### MATERIAL FOR THE TASK
╭──
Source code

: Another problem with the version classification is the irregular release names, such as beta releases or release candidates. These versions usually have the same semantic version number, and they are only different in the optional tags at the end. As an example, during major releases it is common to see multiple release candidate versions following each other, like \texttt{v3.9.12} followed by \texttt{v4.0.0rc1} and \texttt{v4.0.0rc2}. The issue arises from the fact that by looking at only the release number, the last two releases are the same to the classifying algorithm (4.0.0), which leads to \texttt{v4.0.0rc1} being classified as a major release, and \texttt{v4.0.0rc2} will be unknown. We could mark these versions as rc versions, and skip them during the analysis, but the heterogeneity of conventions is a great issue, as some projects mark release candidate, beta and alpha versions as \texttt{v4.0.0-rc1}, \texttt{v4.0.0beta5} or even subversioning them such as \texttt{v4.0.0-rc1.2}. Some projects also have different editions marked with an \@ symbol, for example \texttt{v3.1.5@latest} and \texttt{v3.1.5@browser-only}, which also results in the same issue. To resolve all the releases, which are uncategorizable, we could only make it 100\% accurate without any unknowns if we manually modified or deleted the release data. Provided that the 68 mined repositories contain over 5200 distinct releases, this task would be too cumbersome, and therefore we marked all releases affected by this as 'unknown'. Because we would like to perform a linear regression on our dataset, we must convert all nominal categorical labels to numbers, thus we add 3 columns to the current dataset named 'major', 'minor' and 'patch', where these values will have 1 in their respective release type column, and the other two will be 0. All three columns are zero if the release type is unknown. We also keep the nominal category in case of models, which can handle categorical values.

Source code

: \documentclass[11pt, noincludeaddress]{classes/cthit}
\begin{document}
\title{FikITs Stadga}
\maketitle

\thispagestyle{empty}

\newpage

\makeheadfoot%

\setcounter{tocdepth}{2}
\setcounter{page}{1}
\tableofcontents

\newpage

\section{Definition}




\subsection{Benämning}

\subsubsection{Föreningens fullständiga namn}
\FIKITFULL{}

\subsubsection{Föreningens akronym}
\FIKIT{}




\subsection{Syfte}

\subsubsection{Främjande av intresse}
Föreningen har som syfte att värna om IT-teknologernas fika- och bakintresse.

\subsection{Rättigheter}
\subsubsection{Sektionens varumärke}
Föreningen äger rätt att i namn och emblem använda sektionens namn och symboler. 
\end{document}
╰──
### WHAT YOU HAVE TO DO
Every line of the material above should be set down again exactly.

### EXPECTED ANSWER
Source code

: Another problem with the version classification is the irregular release names, such as beta releases or release candidates. These versions usually have the same semantic version number, and they are only different in the optional tags at the end. As an example, during major releases it is common to see multiple release candidate versions following each other, like \texttt{v3.9.12} followed by \texttt{v4.0.0rc1} and \texttt{v4.0.0rc2}. The issue arises from the fact that by looking at only the release number, the last two releases are the same to the classifying algorithm (4.0.0), which leads to \texttt{v4.0.0rc1} being classified as a major release, and \texttt{v4.0.0rc2} will be unknown. We could mark these versions as rc versions, and skip them during the analysis, but the heterogeneity of conventions is a great issue, as some projects mark release candidate, beta and alpha versions as \texttt{v4.0.0-rc1}, \texttt{v4.0.0beta5} or even subversioning them such as \texttt{v4.0.0-rc1.2}. Some projects also have different editions marked with an \@ symbol, for example \texttt{v3.1.5@latest} and \texttt{v3.1.5@browser-only}, which also results in the same issue. To resolve all the releases, which are uncategorizable, we could only make it 100\% accurate without any unknowns if we manually modified or deleted the release data. Provided that the 68 mined repositories contain over 5200 distinct releases, this task would be too cumbersome, and therefore we marked all releases affected by this as 'unknown'. Because we would like to perform a linear regression on our dataset, we must convert all nominal categorical labels to numbers, thus we add 3 columns to the current dataset named 'major', 'minor' and 'patch', where these values will have 1 in their respective release type column, and the other two will be 0. All three columns are zero if the release type is unknown. We also keep the nominal category in case of models, which can handle categorical values.

Source code

: \documentclass[11pt, noincludeaddress]{classes/cthit}
\begin{document}
\title{FikITs Stadga}
\maketitle

\thispagestyle{empty}

\newpage

\makeheadfoot%

\setcounter{tocdepth}{2}
\setcounter{page}{1}
\tableofcontents

\newpage

\section{Definition}




\subsection{Benämning}

\subsubsection{Föreningens fullständiga namn}
\FIKITFULL{}

\subsubsection{Föreningens akronym}
\FIKIT{}




\subsection{Syfte}

\subsubsection{Främjande av intresse}
Föreningen har som syfte att värna om IT-teknologernas fika- och bakintresse.

\subsection{Rättigheter}
\subsubsection{Sektionens varumärke}
Föreningen äger rätt att i namn och emblem använda sektionens namn och symboler. 
\end{document}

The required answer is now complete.